In almost any area, whether regulated or not, practice is the prevailing factor. Since practice is more inclined to change than legislation, outcomes are often unpredictable. This uncertainty becomes particularly problematic for German investors when permits and licenses are necessary for the intended activities. This is also where the added value of a local partner who is better placed to deal with local authorities and obtain the requisite permits becomes more evident.
The business risks of investing in Iran cannot be completely eliminated. Nevertheless, German companies should gain maximum advantage from the benefits offered by the bilateral investment treaty (BiT) with Germany and the additional protection offered by a FIPPA license, which is a prerequisite under the BiT.
Protecting intellectual property rights
In addition to its domestic legislation, Iran is a signatory to several international IP treaties, including the 1883 Paris Convention and its subsequent amendments, the 1967 WIPO Convention and the 1891 Agreement and its Protocol, and PCT. It also has an established system for the registration of IP rights.
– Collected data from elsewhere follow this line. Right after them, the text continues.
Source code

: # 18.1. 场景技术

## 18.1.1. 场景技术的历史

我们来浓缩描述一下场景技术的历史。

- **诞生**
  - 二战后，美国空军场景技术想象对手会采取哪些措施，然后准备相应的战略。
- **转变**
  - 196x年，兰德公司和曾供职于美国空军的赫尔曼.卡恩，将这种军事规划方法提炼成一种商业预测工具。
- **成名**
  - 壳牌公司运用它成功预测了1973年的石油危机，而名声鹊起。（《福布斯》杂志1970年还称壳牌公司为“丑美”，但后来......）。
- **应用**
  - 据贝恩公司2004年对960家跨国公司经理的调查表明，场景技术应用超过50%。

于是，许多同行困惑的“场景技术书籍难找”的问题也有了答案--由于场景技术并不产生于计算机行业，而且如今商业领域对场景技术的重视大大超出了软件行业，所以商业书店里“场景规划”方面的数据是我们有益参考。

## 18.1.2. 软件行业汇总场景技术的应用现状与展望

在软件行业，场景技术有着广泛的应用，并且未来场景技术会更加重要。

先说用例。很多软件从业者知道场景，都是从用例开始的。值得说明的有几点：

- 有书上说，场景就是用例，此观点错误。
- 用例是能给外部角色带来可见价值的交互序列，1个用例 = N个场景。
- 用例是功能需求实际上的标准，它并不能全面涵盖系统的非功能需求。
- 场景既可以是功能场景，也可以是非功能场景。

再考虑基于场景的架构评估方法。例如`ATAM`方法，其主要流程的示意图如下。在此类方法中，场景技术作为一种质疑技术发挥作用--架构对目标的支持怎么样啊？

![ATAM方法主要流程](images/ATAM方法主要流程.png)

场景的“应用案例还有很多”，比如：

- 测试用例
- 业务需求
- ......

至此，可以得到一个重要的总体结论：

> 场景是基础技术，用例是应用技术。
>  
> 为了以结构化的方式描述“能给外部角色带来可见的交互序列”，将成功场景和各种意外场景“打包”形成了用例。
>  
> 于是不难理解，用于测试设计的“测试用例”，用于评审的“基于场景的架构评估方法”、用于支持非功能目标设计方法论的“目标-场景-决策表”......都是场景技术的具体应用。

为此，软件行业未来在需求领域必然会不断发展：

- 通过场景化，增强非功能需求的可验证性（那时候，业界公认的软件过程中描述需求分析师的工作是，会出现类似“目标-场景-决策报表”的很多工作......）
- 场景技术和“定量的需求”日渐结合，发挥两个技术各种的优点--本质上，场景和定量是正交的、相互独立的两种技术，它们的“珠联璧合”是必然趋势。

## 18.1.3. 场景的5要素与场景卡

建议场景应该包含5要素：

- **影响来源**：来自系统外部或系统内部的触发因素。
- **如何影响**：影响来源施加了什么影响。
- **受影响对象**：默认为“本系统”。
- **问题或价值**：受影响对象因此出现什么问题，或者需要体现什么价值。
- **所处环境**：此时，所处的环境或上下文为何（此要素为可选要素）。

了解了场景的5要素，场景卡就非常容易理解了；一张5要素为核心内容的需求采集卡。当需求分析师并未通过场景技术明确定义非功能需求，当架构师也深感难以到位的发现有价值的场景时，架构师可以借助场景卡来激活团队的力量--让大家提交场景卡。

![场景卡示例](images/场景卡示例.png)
The most crucial step towards protecting IP rights is to register them in Iran before they are transferred to the country, since this would offer the maximum possible protection.
As a signatory to the 1958 New York Convention, Iran also adopted its own legislation on international commercial arbitration in 1997 that offers certain flexibility, such as a choice of governing law of arbitration, and is generally considered a major change in the field of commercial arbitration.
The two arbitration centers, ACIC and TRAC, are playing an increasingly active role in settling disputes and shaping practice in this field.
In terms of the enforcement of arbitration awards by Iranian courts, there is no established practice yet; but as arbitration gains more prominence, the prospect for reliable practice improves, too.
Timeline for investment
Bureaucracy is a major challenge in its own right. It is therefore important not to underestimate the time needed for each stage of investment in Iran, as these are always unpredictable and often long-winded.
In spite of the advantages offered by a century-old legal system that has recently been undergoing some promising transformation, Iran is still a relatively high-risk market for foreign investment.
The challenges for tapping into the newly reopened market are considerable. The risks associated with potential sanctions and financing problems as well as the problems caused by Iran’s legal and administrative system are all factors to be cautiously evaluated.
Nevertheless, German companies have found the opportunities well worth exploring, aided by the long history of cross-border relations between the two countries, by the enduring goodwill of “Made in Germany”, and by being Iranian businesses’ favorite foreign partners.